- Born: Alexander John Haddow 27 December 1912 Glasgow, Scotland
- Died: 26 December 1978 (aged 65) Glasgow, Scotland
- Education: University of Glasgow
- Known for: Zika Virus, Yellow Fever, Burkitt's Lymphoma
- Spouse: Margaret Ronald Scott Orr
- Children: David Lindsay Haddow, Alastair Douglas Haddow
- Awards: Chalmers Medal, Royal Society of Tropical Medicine and Hygiene (1957) Bellahouston Gold Medal, University of Glasgow (1961) Keith Medal (1968)
- Scientific career
- Fields: Medical Entomology, Administrative Medicine
- Workplaces: Uganda Virus Research Institute, University of Glasgow

= Alexander John Haddow =

Scottish entomologist (1912–1978)

Alexander John Haddow, CMG FRS FRES (27 December 1912 – 26 December 1978). was a Scottish entomologist recognised for his work at the Uganda Virus Research Institute, including the discovery of the Zika virus, and research into the insect vectors of the yellow fever virus. Other notable work included relating the incidence of Burkitt's lymphoma to climatic conditions and the discovery of several previously unknown viruses in east Africa, particularly arboviruses.

Haddow spent most of his research career in Uganda, where he pioneered a method for studying the prevalence and habits of biting insects (particularly mosquitoes) known as the 24-hour catch.

In 1953, Haddow was appointed the Director of the Institute and he remained in this position until his return to the University of Glasgow in 1965, where he took up largely administrative posts for the remainder of his career.

==Early life==
Alexander John Haddow was born in Glasgow in 1912, the son of Alexander and Margaret (née Whyte); he was one of two children along with his younger sister Marion. Haddow reportedly showed a strong interest in insects from an early age. He attended Hillhead High School in Glasgow, followed by the University of Glasgow where he attained first class Honours in Zoology in 1934. He went on to obtain his medical degree there in 1938, followed by a DSc in 1957 and MD in 1961.

==Career==

Haddow first began his research into tropical diseases in 1941 in Kisumu, Kenya, where he studied the prevalence and habits of mosquito species in local huts, becoming the first researcher to build controlled experimental huts according to specification.

In 1942, Haddow joined the Virus Research Institute at Entebbe, Uganda (now known as the Uganda Virus Research Institute) as a medical entomologist. The main research focus was on yellow fever but the Institute was also concerned with previously undiscovered diseases, particularly arboviruses. Here, Haddow's work mainly involved catching and documenting biting insects over full 24-hour days in and near the jungle. To study the biting habits of mosquitoes at varying levels in the trees, platforms were built in the forest canopy and understory. Caught mosquitoes were typically separated over one-hour intervals, allowing Haddow to identify the biting cycles and vertical distributions of different species.

The first isolation of the Zika virus from mosquitoes was made in 1948 from one of Haddow's catches of Aedes africanus in the Zika forest.

In 1953, Haddow was promoted to Director of the Institute. Under his leadership, the Institute continued to research yellow fever and to attempt to discover and document emerging viruses affecting the local population. Other notable viruses that were first documented by Institute researchers during this time were: O'nyong'nyong, Chikungunya, Semliki Forest, Bunyamwera and West Nile.
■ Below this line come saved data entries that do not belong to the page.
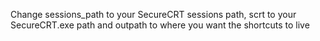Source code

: Change sessions_path to your SecureCRT sessions path, scrt to your SecureCRT.exe path and outpath to where you want the shortcuts to live
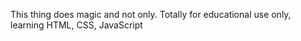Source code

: This thing does magic and not only.
Totally for educational use only, learning HTML, CSS, JavaScript
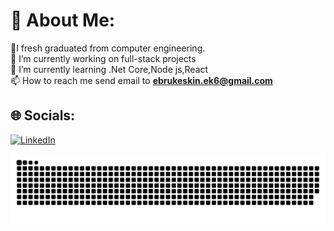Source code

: # 💫 About Me:
🌟I fresh graduated from computer engineering.<br>🔭 I’m currently working on full-stack projects<br>🌱 I’m currently learning .Net Core,Node js,React<br> 
📫 How to reach me send email to **ebrukeskin.ek6@gmail.com**

## 🌐 Socials:
[![LinkedIn](https://img.shields.io/badge/LinkedIn-%230077B5.svg?logo=linkedin&logoColor=white)](https://linkedin.com/in/ebru-keskin) 

<picture>
  <source media="(prefers-color-scheme: dark)" srcset="https://raw.githubusercontent.com/ebrukeskiin/ebrukeskiin/output/github-contribution-grid-snake-dark.svg">
  <source media="(prefers-color-scheme: light)" srcset="https://raw.githubusercontent.com/ebrukeskiin/ebrukeskiin/output/github-contribution-grid-snake.svg">
  <img alt="github contribution grid snake animation" src="https://raw.githubusercontent.com/ebrukeskiin/ebrukeskiin/output/github-contribution-grid-snake.svg">
</picture>
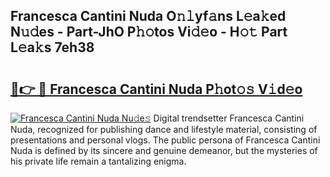 ## Francesca Cantini Nuda O𝚗𝚕yf𝚊ns L𝚎a𝚔ed N𝚞𝚍es - Part-JhO P𝚑𝚘tos Vi𝚍𝚎o - H𝚘𝚝 Part L𝚎a𝚔s 7eh38

# <h2><a href="http://kf9wvto.oniu.top/?m=Francesca+Cantini+Nuda">🔗👉 🔴 Francesca Cantini Nuda P𝚑ot𝚘𝚜 V𝚒d𝚎o</a></h2>

[![Francesca Cantini Nuda Nu𝚍e𝚜](https://i.imgur.com/0qMVB7G.gif)](http://kf9wvto.oniu.top/?m=Francesca+Cantini+Nuda)
Digital trendsetter Francesca Cantini Nuda, recognized for publishing dance and lifestyle material, consisting of presentations and personal vlogs. The public persona of Francesca Cantini Nuda is defined by its sincere and genuine demeanor, but the mysteries of his private life remain a tantalizing enigma.  

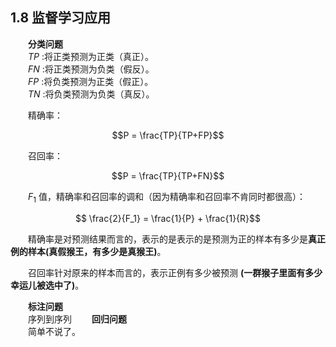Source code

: ## 1.8 监督学习应用

&emsp;&emsp;**分类问题**  
&emsp;&emsp;$TP$ :将正类预测为正类（真正）。  
&emsp;&emsp;$FN$ :将正类预测为负类（假反）。  
&emsp;&emsp;$FP$ :将负类预测为正类（假正）。  
&emsp;&emsp;$TN$ :将负类预测为负类（真反）。  


&emsp;&emsp;精确率：  

$$P = \frac{TP}{TP+FP}$$

&emsp;&emsp;召回率：  

$$P = \frac{TP}{TP+FN}$$

&emsp;&emsp;$F_1$ 值，精确率和召回率的调和（因为精确率和召回率不肯同时都很高）：

$$ \frac{2}{F_1} = \frac{1}{P} + \frac{1}{R}$$


&emsp;&emsp;精确率是对预测结果而言的，表示的是表示的是预测为正的样本有多少是**真正例的样本(真假猴王，有多少是真猴王)**。  

&emsp;&emsp;召回率针对原来的样本而言的，表示正例有多少被预测 **(一群猴子里面有多少幸运儿被选中了)**。  

&emsp;&emsp;**标注问题**  
&emsp;&emsp;序列到序列
&emsp;&emsp;**回归问题**  
&emsp;&emsp;简单不说了。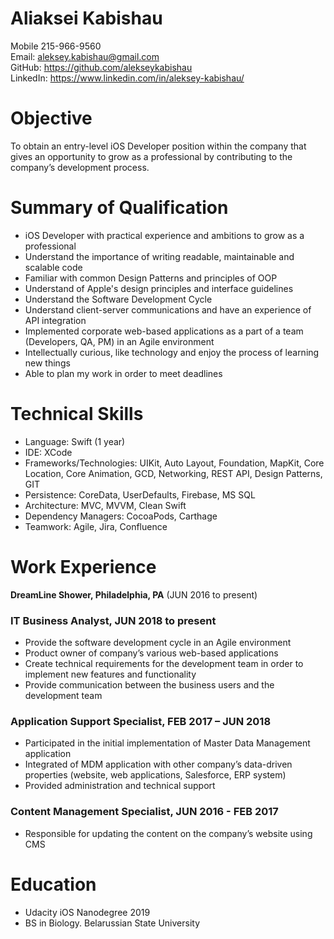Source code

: # Aliaksei Kabishau
Mobile 215-966-9560  
Email: aleksey.kabishau@gmail.com  
GitHub: https://github.com/alekseykabishau  
LinkedIn: https://www.linkedin.com/in/aleksey-kabishau/  
# Objective
To obtain an entry-level iOS Developer position within the company that gives an opportunity to grow as a professional by contributing to the company’s development process.
# Summary of Qualification
* iOS Developer with practical experience and ambitions to grow as a professional
* Understand the importance of writing readable, maintainable and scalable code
* Familiar with common Design Patterns and principles of OOP
* Understand of Apple's design principles and interface guidelines
* Understand the Software Development Cycle
* Understand client-server communications and have an experience of API integration
* Implemented corporate web-based applications as a part of a team (Developers, QA, PM) in an Agile environment
* Intellectually curious, like technology and enjoy the process of learning new things
* Able to plan my work in order to meet deadlines
# Technical Skills
* Language: Swift (1 year)
* IDE: XCode
* Frameworks/Technologies: UIKit, Auto Layout, Foundation, MapKit, Core Location, Core Animation, GCD, Networking, REST API, Design Patterns, GIT
* Persistence: CoreData, UserDefaults, Firebase, MS SQL
* Architecture: MVC, MVVM, Clean Swift
* Dependency Managers: CocoaPods, Carthage
* Teamwork: Agile, Jira, Confluence
# Work Experience
**DreamLine Shower, Philadelphia, PA** (JUN 2016 to present) 

### IT Business Analyst, JUN 2018 to present
* Provide the software development cycle in an Agile environment
* Product owner of company’s various web-based applications
* Create technical requirements for the development team in order to implement new features and functionality
* Provide communication between the business users and the development team  

### Application Support Specialist, FEB 2017 – JUN 2018
* Participated in the initial implementation of Master Data Management application
* Integrated of MDM application with other company’s data-driven properties (website, web applications, Salesforce, ERP system)
* Provided administration and technical support  

### Content Management Specialist, JUN 2016 - FEB 2017
* Responsible for updating the content on the company’s website using CMS
# Education
* Udacity iOS Nanodegree 2019
* BS in Biology. Belarussian State University

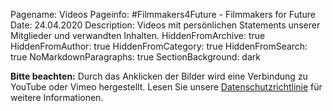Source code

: Pagename: Videos
Pageinfo: #Filmmakers4Future - Filmmakers for Future
Date: 24.04.2020
Description: Videos mit persönlichen Statements unserer Mitglieder und verwandten Inhalten.
HiddenFromArchive: true
HiddenFromAuthor: true
HiddenFromCategory: true
HiddenFromSearch: true
NoMarkdownParagraphs: true
SectionBackground: dark

**Bitte beachten:** Durch das Anklicken der Bilder wird eine Verbindung zu YouTube oder Vimeo hergestellt. Lesen Sie unsere [Datenschutzrichtlinie](/privacy/) für weitere Informationen.

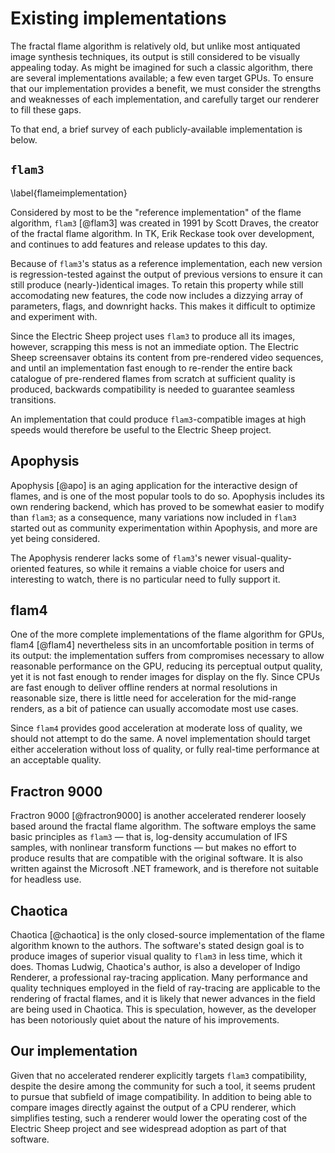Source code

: # Existing implementations

The fractal flame algorithm is relatively old, but unlike most antiquated
image synthesis techniques, its output is still considered to be visually
appealing today. As might be imagined for such a classic algorithm, there
are several implementations available; a few even target GPUs. To ensure
that our implementation provides a benefit, we must consider the strengths
and weaknesses of each implementation, and carefully target our renderer to
fill these gaps.

To that end, a brief survey of each publicly-available implementation is
below.

## `flam3`

\label{flameimplementation}

Considered by most to be the "reference implementation" of the flame
algorithm, `flam3` [@flam3] was created in 1991 by Scott Draves, the
creator of the fractal flame algorithm. In TK, Erik Reckase took over
development, and continues to add features and release updates to this day.

Because of `flam3`'s status as a reference implementation, each new version
is regression-tested against the output of previous versions to ensure it
can still produce (nearly-)identical images. To retain this property while
still accomodating new features, the code now includes a dizzying array of
parameters, flags, and downright hacks. This makes it difficult to optimize
and experiment with.

Since the Electric Sheep project uses `flam3` to produce all its images,
however, scrapping this mess is not an immediate option. The Electric Sheep
screensaver obtains its content from pre-rendered video sequences, and
until an implementation fast enough to re-render the entire back catalogue
of pre-rendered flames from scratch at sufficient quality is produced,
backwards compatibility is needed to guarantee seamless transitions.

An implementation that could produce `flam3`-compatible images at high
speeds would therefore be useful to the Electric Sheep project.

## Apophysis

Apophysis [@apo] is an aging application for the interactive design of
flames, and is one of the most popular tools to do so. Apophysis includes
its own rendering backend, which has proved to be somewhat easier to modify
than `flam3`; as a consequence, many variations now included in `flam3`
started out as community experimentation within Apophysis, and more are yet
being considered.

The Apophysis renderer lacks some of `flam3`'s newer
visual-quality-oriented features, so while it remains a viable choice for
users and interesting to watch, there is no particular need to fully
support it.

## flam4

One of the more complete implementations of the flame algorithm for GPUs,
flam4 [@flam4] nevertheless sits in an uncomfortable position in terms of
its output: the implementation suffers from compromises necessary to allow
reasonable performance on the GPU, reducing its perceptual output quality,
yet it is not fast enough to render images for display on the fly. Since
CPUs are fast enough to deliver offline renders at normal resolutions in
reasonable size, there is little need for acceleration for the mid-range
renders, as a bit of patience can usually accomodate most use cases.

Since `flam4` provides good acceleration at moderate loss of quality, we
should not attempt to do the same. A novel implementation should target
either acceleration without loss of quality, or fully real-time performance
at an acceptable quality.

## Fractron 9000

Fractron 9000 [@fractron9000] is another accelerated renderer loosely based
around the fractal flame algorithm. The software employs the same basic
principles as `flam3` — that is, log-density accumulation of IFS samples,
with nonlinear transform functions — but makes no effort to produce results
that are compatible with the original software. It is also written against
the Microsoft .NET framework, and is therefore not suitable for headless
use.

## Chaotica

Chaotica [@chaotica] is the only closed-source implementation of the flame
algorithm known to the authors. The software's stated design goal is to
produce images of superior visual quality to `flam3` in less time, which it
does.  Thomas Ludwig, Chaotica's author, is also a developer of Indigo
Renderer, a professional ray-tracing application. Many performance and
quality techniques employed in the field of ray-tracing are applicable to
the rendering of fractal flames, and it is likely that newer advances in
the field are being used in Chaotica. This is speculation, however, as the
developer has been notoriously quiet about the nature of his improvements.

## Our implementation

Given that no accelerated renderer explicitly targets `flam3`
compatibility, despite the desire among the community for such a tool, it
seems prudent to pursue that subfield of image compatibility. In addition
to being able to compare images directly against the output of a CPU
renderer, which simplifies testing, such a renderer would lower the
operating cost of the Electric Sheep project and see widespread adoption as
part of that software.

<!-- However, an implementation capable of real-time rendering has a
greater potential novelty, both in terms of the rendering techniques used
and the applications in which such a renderer would be used. The techniques
required to produce such a renderer have not yet been developed; in the
current generation of hardware, there is simply not enough computing power
available to implement the traditional algorithm, however optimized, at HD
resolutions and update rates with sufficient quality. Focusing on a
real-time renderer would therefore be an ambitious risk, but one which
might generate substantial interest.

In light of this, we have decided to divide our efforts between both goals.
For this project, we will produce a single application, but one that
contains two different render paths. This approach has many implications
for our project, and applies constraints to the design of the application
and libraries. It is believed that this balances the risk of having an
unsuccessful project with the rewards offered by a novel, real-time
implementation. -->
In 1961, a steel tower was erected in the Zika forest to allow mosquitoes to be caught simultaneously at six different levels in and above the forest, giving more detailed information on the vertical migrations of mosquito species. Known as 'Haddow's Tower', the structure is still used for mosquito research in the Zika forest.

During his lifetime, Haddow's most prominent work was considered to be that on yellow fever and Burkitt's lymphoma. The Zika virus has since emerged as an important human disease, but it was not considered so until very recently. Haddow was awarded the Chalmers Medal for Tropical Medicine and Hygiene in 1953, and elected to the Royal Society of London in 1972.

After he left Uganda, he returned to Glasgow where he was made a Professor of Administrative Medicine at the University, before becoming Dean of the Faculty of Medicine in 1970.

==Personal life==
Haddow married Margaret "Peggy" Orr in Mombasa, Kenya, in 1946. They had two sons, David and Alastair. Haddow had a keen interest in traditional Highland Bagpipe music – he was a prominent member of the Glasgow Piobaireachd Society and wrote a book on the subject, published posthumously, titled The History and Structure of Ceol Mor.

The University of Glasgow Archive Services holds a collection of Haddow's documents including research materials from his time at the Virus Research Institute and records relating to his studies into Piobaireachd Music.

The University of Glasgow's Hunterian Museum also holds numerous artefacts donated by Haddow that represent his varied interests, including sketches of monkeys, game heads, ethnographic items from Uganda and archaeological finds from the Antonine Wall. Haddow died on 26 December 1978, the day before his 66th birthday.